Me (or anyone on my Keybase team) can now interact with this repo as any regular Git repo, over the keybase:// protocol:

$ git clone keybase://team/my-team/example-repo
Cloning into 'example-repo'...
Initializing Keybase... done.
Syncing with Keybase... done.
Syncing encrypted data to Keybase: (100.00%) 3.72/3.72 KB... done.
warning: You appear to have cloned an empty repository.

$  cd example-repo
$  example-repo git:(master) echo "secret sauce" > README.md
$  example-repo git:(master) ✗ git add README.md
$  example-repo git:(master) ✗ git commit -am "Added some secret sauce"
[master (root-commit) 228befc] Added some secret sauce
 1 file changed, 1 insertion(+)
 create mode 100644 README.md

$  example-repo git:(master) git push
Initializing Keybase... done.
Syncing with Keybase... done.
Counting objects: 229 bytes... done.
Preparing and encrypting objects: (100.00%) 229/229 bytes... done.
Counting refs: 41 bytes... done.
Preparing and encrypting refs: (100.00%) 41/41 bytes... done.
To keybase://team/my-team/example-repo
 * [new branch]      master -> master

By default, git pushes to this repository will trigger a chat message on the Keybase team chat!
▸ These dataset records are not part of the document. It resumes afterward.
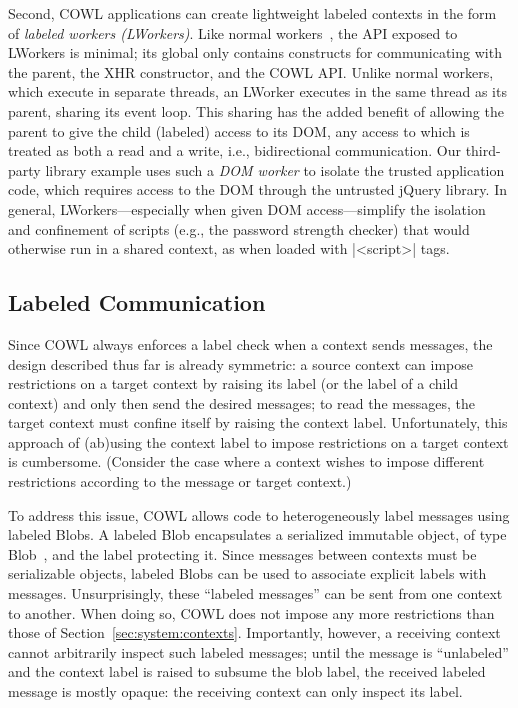 Second, COWL applications can create lightweight labeled contexts in
the form of \emph{labeled workers (LWorkers)}.
%
Like normal workers~\cite{workers}, the API exposed to LWorkers is
minimal; its global only contains constructs for communicating
with the parent, the XHR constructor, and the COWL API.
%
Unlike normal workers, which execute in separate threads, an LWorker
executes in the same thread as its parent, sharing its event loop.
%
This sharing has the added benefit of allowing the parent to give the
child (labeled) access to its DOM, any access to which is treated as
both a read and a write, i.e., bidirectional communication.
%
Our third-party library example uses such a \emph{DOM worker} to
isolate the trusted application code, which requires access to the DOM
through the untrusted jQuery library.
%
In general, LWorkers---especially when given DOM access---simplify the
isolation and confinement of scripts (e.g., the password strength
checker) that would otherwise run in a shared context, as when loaded
with \js|<script>| tags.


\subsection{Labeled Communication}
\label{sec:system:communication}
Since COWL always enforces a label check when a context sends
messages, the design described thus far is already symmetric: a source
context can impose restrictions on a target context by raising its
label (or the label of a child context) and only then send the desired
messages; to read the messages, the target context must confine itself
by raising the context label.
%
Unfortunately, this approach of (ab)using the context label to impose
restrictions on a target context is cumbersome.
%
(Consider the case where a context wishes to impose different
restrictions according to the message or target context.)

To address this issue, COWL allows code to heterogeneously label
messages using labeled Blobs.
%
A labeled Blob encapsulates a serialized immutable object, of type
Blob~\cite{html5}, and the label protecting it.
%
Since messages between contexts must be serializable objects, labeled
Blobs can be used to associate explicit labels with messages.
%
Unsurprisingly, these ``labeled messages'' can be sent from one
context to another.
%
When doing so, COWL does not impose any more restrictions than those of
Section~\ref{sec:system:contexts}.
%
Importantly, however, a receiving context cannot arbitrarily inspect
such labeled messages;
%
until the message is ``unlabeled'' and the context label is raised to
subsume the blob label, the received labeled message is mostly opaque:
the receiving context can only inspect its label.

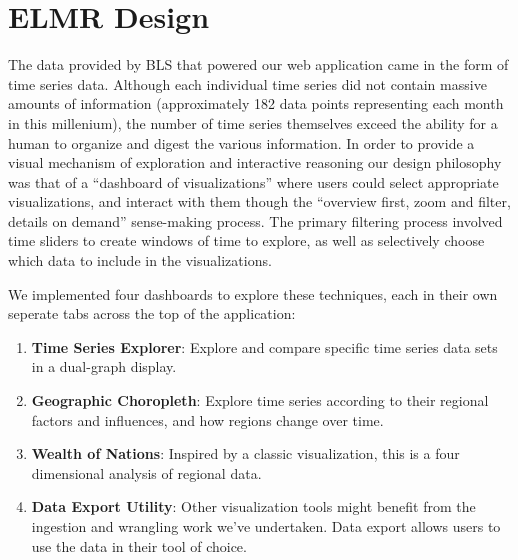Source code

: \documentclass{sigchi}
\newcommand\Ben[1]{{\color{blue}#1}}	%
\begin{document}
\Ben{\section{ELMR Design}

The data provided by BLS that powered our web application came in the form of time series data. Although each individual time series did not contain massive amounts of information (approximately 182 data points representing each month in this millenium), the number of time series themselves exceed the ability for a human to organize and digest the various information. In order to provide a visual mechanism of exploration and interactive reasoning our design philosophy was that of a ``dashboard of visualizations'' where users could select appropriate visualizations, and interact with them though the ``overview first, zoom and filter, details on demand'' sense-making process. The primary filtering process involved time sliders to create windows of time to explore, as well as selectively choose which data to include in the visualizations.

We implemented four dashboards to explore these techniques, each in their own seperate tabs across the top of the application:

\begin{enumerate}
    \item \textbf{Time Series Explorer}: Explore and compare specific time series data sets in a dual-graph display.
    \item \textbf{Geographic Choropleth}: Explore time series according to their regional factors and influences, and how regions change over time.
    \item \textbf{Wealth of Nations}: Inspired by a classic visualization, this is a four dimensional analysis of regional data.
    \item \textbf{Data Export Utility}: Other visualization tools might benefit from the ingestion and wrangling work we've undertaken. Data export allows users to use the data in their tool of choice.
\end{enumerate}

}
\end{document}
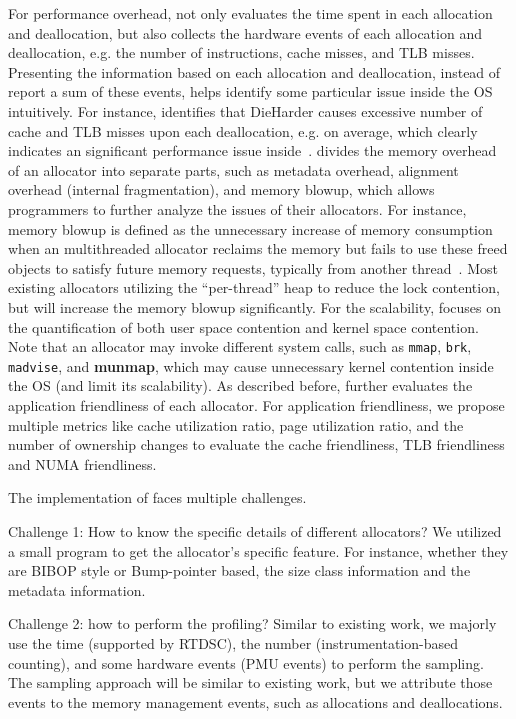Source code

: For performance overhead, \MP{} not only evaluates the time spent in each allocation and deallocation, but also collects the hardware events of each allocation and deallocation, e.g. the number of instructions, cache misses, and TLB misses. Presenting the information based on each allocation and deallocation, instead of report a sum of these events, helps identify some particular issue inside the OS intuitively. For instance, \MP{} identifies that DieHarder causes excessive number of cache and TLB misses upon each deallocation, e.g.  on average,  which clearly indicates an significant performance issue inside~\cite{DieHarder, Guarder}. \MP{} divides the memory overhead of an allocator into separate parts, such as metadata overhead, alignment overhead (internal fragmentation), and memory blowup, which allows programmers to further analyze the issues of their allocators. For instance, memory blowup is defined as the unnecessary increase of memory consumption when an multithreaded allocator reclaims the memory but fails to use these freed objects to satisfy future memory requests, typically from another thread~\cite{Hoard}. Most existing allocators utilizing the ``per-thread'' heap to reduce the lock contention, but will increase the memory blowup significantly. For the scalability, \MP{} focuses on the quantification of both user space contention and kernel space contention. Note that an allocator may invoke different system calls, such as \texttt{mmap}, \texttt{brk}, \texttt{madvise}, and \textbf{munmap}, which may cause unnecessary kernel contention inside the OS (and limit its scalability). As described before, \MP{} further evaluates the application friendliness of each allocator. For application friendliness, we propose multiple metrics like cache utilization ratio, page utilization ratio, and the number of ownership changes to evaluate the cache friendliness, TLB friendliness and NUMA friendliness.     


The implementation of \MP{} faces multiple challenges.

 
Challenge 1: How to know the specific details of different allocators? We utilized a small program to get the allocator's specific feature. For instance, whether they are BIBOP style or Bump-pointer based, the size class information and the metadata information. 

Challenge 2: how to perform the profiling? Similar to existing work, we majorly use the time (supported by RTDSC), the number (instrumentation-based counting), and some hardware events (PMU events) to perform the sampling. The sampling approach will be similar to existing work, but we attribute those events to the memory management events, such as allocations and deallocations. 

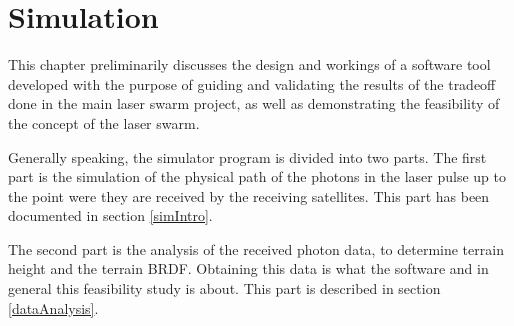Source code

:\chapter{Simulation}
\label{sim}
This chapter preliminarily discusses the design and workings of a software tool developed with the purpose of guiding and validating the results of the tradeoff done in the main laser swarm project, as well as demonstrating the feasibility of the concept of the laser swarm.

Generally speaking, the simulator program is divided into two parts. The first part is the simulation of the physical path of the photons in the laser pulse up to the point were they are received by the receiving satellites. This part has been documented in section \ref{simIntro}.

The second part is the analysis of the received photon data, to determine terrain height and the terrain \ac{BRDF}. Obtaining this data is what the software and in general this feasibility study is about. This part is described in section \ref{dataAnalysis}.

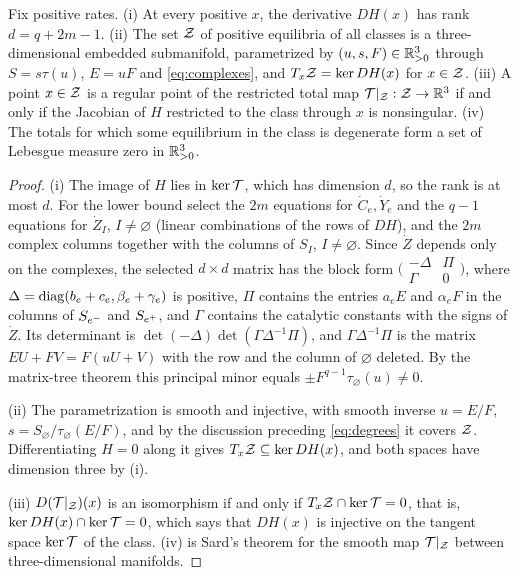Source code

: \begin{lemma}\label{lem:regular}
Fix positive rates. \textup{(i)} At every positive \(x\), the derivative \(DH(x)\) has rank
\(d=q+2m-1\). \textup{(ii)} The set \(\cZ\) of positive equilibria of all classes is a
three-dimensional embedded submanifold, parametrized by
\((u,s,F)\in\R^3_{>0}\) through \(S=s\tau(u)\), \(E=uF\) and \eqref{eq:complexes}, and
\(T_x\cZ=\ker DH(x)\) for \(x\in\cZ\). \textup{(iii)} A point \(x\in\cZ\) is a regular point of
the restricted total map \(\cT|_\cZ:\cZ\to\R^3\) if and only if the Jacobian of \(H\) restricted
to the class through \(x\) is nonsingular. \textup{(iv)} The totals for which some equilibrium
in the class is degenerate form a set of Lebesgue measure zero in \(\R^3_{>0}\).
\end{lemma}
\begin{proof}
(i) The image of \(H\) lies in \(\ker\cT\), which has dimension \(d\), so the rank is at most
\(d\). For the lower bound select the \(2m\) equations for \(\dot C_e,\dot Y_e\) and the
\(q-1\) equations for \(\dot Z_I\), \(I\ne\varnothing\) (linear combinations of the rows of
\(DH\)), and the \(2m\) complex columns together with the columns of \(S_I\),
\(I\ne\varnothing\). Since \(\dot Z\) depends only on the complexes, the selected
\(d\times d\) matrix has the block form
\(\bigl(\begin{smallmatrix}-\Delta&\Pi\\ \Gamma&0\end{smallmatrix}\bigr)\), where
\(\Delta=\diag(b_e+c_e,\beta_e+\gamma_e)\) is positive, \(\Pi\) contains the entries
\(a_eE\) and \(\alpha_eF\) in the columns of \(S_{\tl e}\) and \(S_{\hd e}\), and \(\Gamma\)
contains the catalytic constants with the signs of \(\dot Z\). Its determinant is
\(\det(-\Delta)\det(\Gamma\Delta^{-1}\Pi)\), and \(\Gamma\Delta^{-1}\Pi\) is the matrix
\(EU+FV=F(uU+V)\) with the row and the column of \(\varnothing\) deleted. By the matrix-tree
theorem this principal minor equals \(\pm F^{q-1}\tau_\varnothing(u)\ne0\).

(ii) The parametrization is smooth and injective, with smooth inverse
\(u=E/F\), \(s=S_\varnothing/\tau_\varnothing(E/F)\), and by the discussion preceding
\eqref{eq:degrees} it covers \(\cZ\). Differentiating \(H=0\) along it gives
\(T_x\cZ\subseteq\ker DH(x)\), and both spaces have dimension three by (i).

(iii) \(D(\cT|_\cZ)(x)\) is an isomorphism if and only if \(T_x\cZ\cap\ker\cT=0\), that is,
\(\ker DH(x)\cap\ker\cT=0\), which says that \(DH(x)\) is injective on the tangent space
\(\ker\cT\) of the class. (iv) is Sard's theorem \cite{Milnor1965} for the smooth map
\(\cT|_\cZ\) between three-dimensional manifolds.
\end{proof}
Furthermore, the Keybase CLI client supports listening to chat notifications:

$ keybase chat api-listen --help
NAME:
   keybase chat api-listen - Listen and print incoming chat actions in JSON format
USAGE:
   keybase chat api-listen [command options]

To login to Keybase and listen to those message, lets say on a job server, we can utilise the oneshot command:

 keybase oneshot  --help
NAME:
   keybase oneshot - Establish a oneshot device, as in logging into keybase from a disposable docker
USAGE:
   keybase oneshot [command options]

$ keybase oneshot login requires a paper key as auth credential. So now the question is, where do we not only store the paper key, but also provide it to the job server ? An answer is, Hashicorp Vault.
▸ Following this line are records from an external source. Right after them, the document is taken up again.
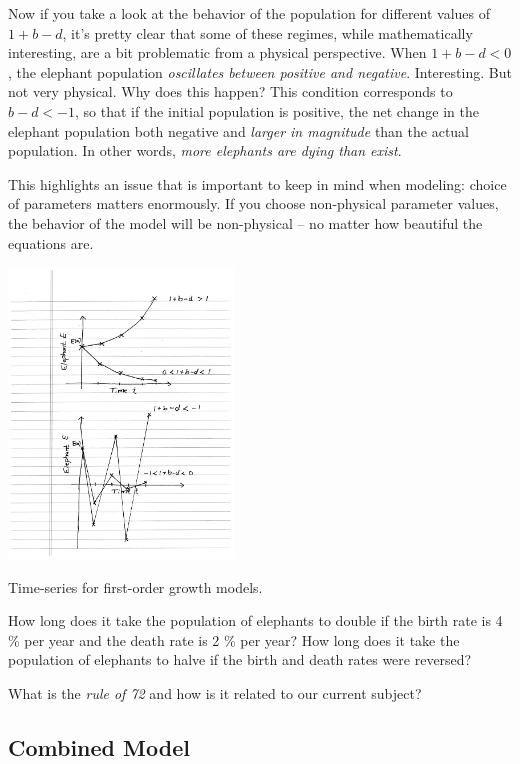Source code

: Now if you take a look at the behavior of the population for different values of $1+b-d$, it's pretty clear that some of these regimes, while mathematically interesting, are a bit problematic from a physical perspective.   When $1+b-d<0$, the elephant population {\it oscillates between positive and negative}.  Interesting.  But not very physical.  Why does this happen?  This condition corresponds to $b-d<-1$, so that if the initial population is positive, the net change in the elephant population both negative and {\it larger in magnitude} than the actual population.  In other words, {\it more elephants are dying than exist}.  

This highlights an issue that is important to keep in mind when modeling:  choice of parameters matters enormously.  If you choose non-physical parameter values, the behavior of the model will be non-physical -- no matter how beautiful the equations are.

\begin{marginfigure}
\includegraphics[width=6cm]{figs/first_order}
\caption{Time-series for first-order growth models. }
\end{marginfigure}


\begin{del}
How long does it take the population of elephants to double if the birth rate is 4 \% per year and the death rate is 2 \% per year? How long does it take the population of elephants to halve if the birth and death rates were reversed?
\end{del}

\begin{del}
What is the {\it rule of 72} and how is it related to our current subject?
\end{del}

\subsection{Combined Model}

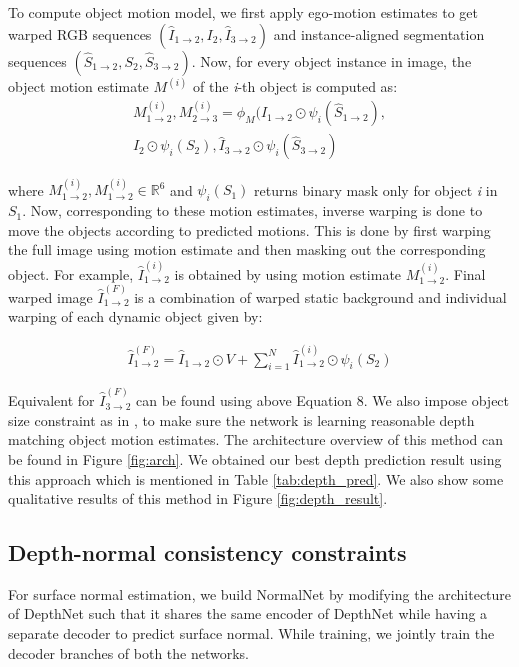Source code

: \documentclass[10pt,twocolumn,letterpaper]{article}
\begin{document}
\noindent To compute object motion model, we first apply ego-motion estimates to get warped RGB sequences $(\hat I_{1\rightarrow2}, I_{2}, \hat I_{3\rightarrow2})$ and instance-aligned segmentation sequences $(\hat S_{1\rightarrow2}, S_{2}, \hat S_{3\rightarrow2})$. Now, for every object instance in image, the object motion estimate $M^{(i)}$ of the \textit{i}-th object is computed as:
\begin{multline}
        M_{1\rightarrow2}^{(i)}, M_{2\rightarrow3}^{(i)} = \phi_{M}(\hat I_{1\rightarrow2} \odot \psi_{i}(\hat S_{1\rightarrow2}),
    \\
    I_{2} \odot \psi_{i}(S_{2}), \hat I_{3\rightarrow2} \odot \psi_{i}(\hat S_{3\rightarrow2})
\end{multline}

\noindent where $M_{1\rightarrow2}^{(i)}, M_{1\rightarrow2}^{(i)} \in \mathbb{R}^{6}$ and $\psi_{i}(S_{1})$ returns binary mask only for object \textit{i} in  $S_{1}$. Now, corresponding to these motion estimates, inverse warping is done to move the objects according to predicted motions. This is done by first warping the full image using motion estimate and then masking out the corresponding object. For example, $\hat I_{1\rightarrow2}^{(i)}$ is obtained by using motion estimate $M_{1\rightarrow2}^{(i)}$. Final warped image  $\hat I_{1\rightarrow2}^{(F)}$ is a combination of warped static background and individual warping of each dynamic object given by:

\begin{multline}
\hat I_{1\rightarrow2}^{(F)} = \hat I_{1\rightarrow2} \odot V + \sum_{i=1}^{N} \hat I_{1\rightarrow2}^{(i)} \odot \psi_{i}(S_{2})
\end{multline}

\noindent Equivalent for $\hat I_{3\rightarrow2}^{(F)}$ can be found using above Equation 8. We also impose object size constraint as in \cite{casser2018depth}, to make sure the network is learning reasonable depth matching object motion estimates. The architecture overview of this method can be found in Figure \ref{fig:arch}. We obtained our best depth prediction result using this approach which is mentioned in Table \ref{tab:depth_pred}. We also show some qualitative results of this method in Figure \ref{fig:depth_result}.

\subsection{Depth-normal consistency constraints}
For surface normal estimation, we build NormalNet by modifying the architecture of DepthNet such that it shares the same encoder of DepthNet while having a separate decoder to predict surface normal. While training, we jointly train the decoder branches of both the networks. 
\end{document}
What does this all mean ?! Now we have:

  • end-to-end encrypted Git repos
  • end-to-end encrypted messaging system (pun intended!) to trigger CI jobs on new commits from the CLI
  • a job server that can read authentication credentials and source code end-to-end encrypted data sources
  • as a bonus, we can also put in place Keybase powered ChatOps! The job server can listen to custom commands and start jobs! I love exclamation marks!

So, putting it all together, I have the following architecture in mind:

End-to-end encrypted CI/CD pipeline with Keybase.io

The final question is, what about data on the Job Server itself ? Data is end-to-end encrypted all the way to the Job Server. The Job Server would run on a Cloud Instance, lets say Jenkins running on AWS EC2. The Job Server clones the repo inside the instance, to filesystem or memory. Instance data can be encrypted at rest. An OS process then executes for building the static site. Can any other actor than me, for example an AWS employee, access a running instance memory ? As soon as unencrypted data hits AWS servers hardware, it is game over! Right ? (╯°□°)╯︵ ┻━┻ !
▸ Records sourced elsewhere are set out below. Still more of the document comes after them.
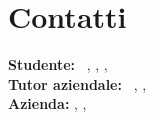 \section*{Contatti}
\textbf{Studente:} \nomeStudente\ \cognomeStudente, \href{mailto:\emailStudente}{\emailStudente}, \href{mailto:\emailPersonaleStudente}{\emailPersonaleStudente}, \telStudente \\
\textbf{Tutor aziendale:} \nomeTutorAziendale\ \cognomeTutorAziendale, \href{mailto:\emailTutorAziendale}{\emailTutorAziendale}, \telTutorAziendale \\
\textbf{Azienda:} \ragioneSocAzienda, \indirizzoAzienda, \href{\sitoAzienda}{\sitoAzienda}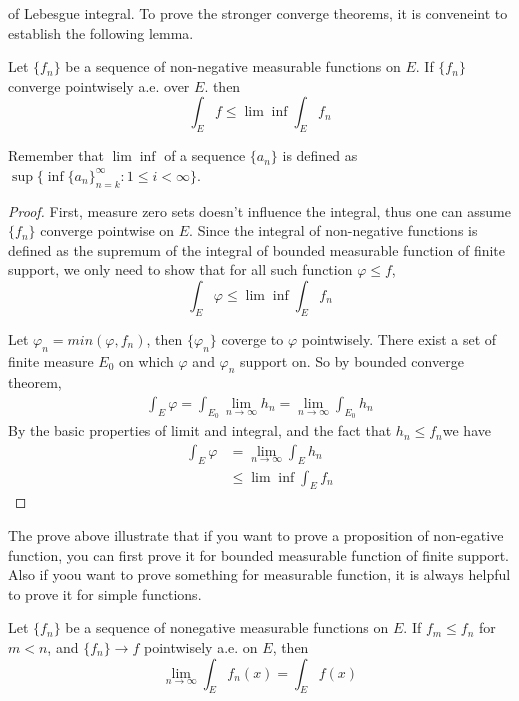 \documentclass[lang=en, 12pt]{elegantbook}
\begin{document}
    of Lebesgue integral. To prove the stronger converge theorems, it is conveneint to establish the following lemma.
    \begin{lemma}
        Let $\{f_n\}$ be a sequence of non-negative measurable functions on $E$. If $\{f_n\}$ converge pointwisely a.e. over $E$.
    then 
    $$\int_E f \leq \lim \inf \int_E f_n$$
    \end{lemma}
    Remember that $\lim \inf $ of a sequence $\{a_n\}$ is defined as $\sup \{\inf \{a_n\}_{n=k}^{\infty} : 1\leq i < \infty \}$.
    \begin{proof}
        First, measure zero sets doesn't influence the integral, thus one can assume $\{f_n\}$ converge pointwise on $E$.
    Since the integral of non-negative functions is defined as the supremum of the integral of bounded measurable function of finite 
    support, we only need to show that for all such function $\varphi \leq f$, 
    $$\int_E \varphi \leq \lim \inf \int_E f_n$$\par
        Let $\varphi_n = min(\varphi, f_n)$, then $\{\varphi_n\}$ coverge to $\varphi$ pointwisely. There exist a set of finite measure 
    $E_0$ on which $\varphi$ and $\varphi_n$ support on. So by bounded converge theorem,
    \begin{equation*}
        \begin{aligned}
            \int_E \varphi = \int_{E_0} \lim_{n \to \infty} h_n = \lim_{n \to \infty} \int_{E_0} h_n
        \end{aligned}
    \end{equation*}
    By the basic properties of limit and integral, and the fact that $h_n \leq f_n$we have 
    \begin{equation*}
        \begin{aligned}
            \int_E \varphi &= \lim_{n \to \infty} \int_E h_n\\
            &\leq \lim \inf \int_E f_n
        \end{aligned}
    \end{equation*}
    \end{proof}
        The prove above illustrate that if you want to prove a proposition of non-egative function, you can first prove it for bounded 
    measurable function of finite support. Also if yoou want to prove something for measurable function, it is always helpful to prove it 
    for simple functions. 
    \begin{theorem}
        Let $\{f_n\}$ be a sequence of nonegative measurable functions on $E$. If $f_m \leq f_n$ for $m<n$, and $\{f_n\} \to f$ pointwisely a.e. on
    $E$, then 
    $$\lim_{n \to \infty} \int_E f_n(x) = \int_E f(x) $$
    \end{theorem}
\end{document}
So I guess the only fully end-to-end solution is to run a Job Server on my Raspberry Pi in my kitchen.

As for a reference implementation of all the above, I will “kick the can down the road” until another post. I am still deciding what to utilise as Job executor itself as a replacement for Gitlab CI. Currently leaning towards Jenkins-X. Jenkins is a bit overkill but can poll a local git repository and has web hooks.

Feel free to get in touch if you have any thoughts on this. Or want to kick my ass for any dumb statements :-).

EDIT:

Since publishing this 30m ago, it has hit me that I don’t need Hashicorp Vault. Secrets and job configuration on the Keybase filesystem 🤠.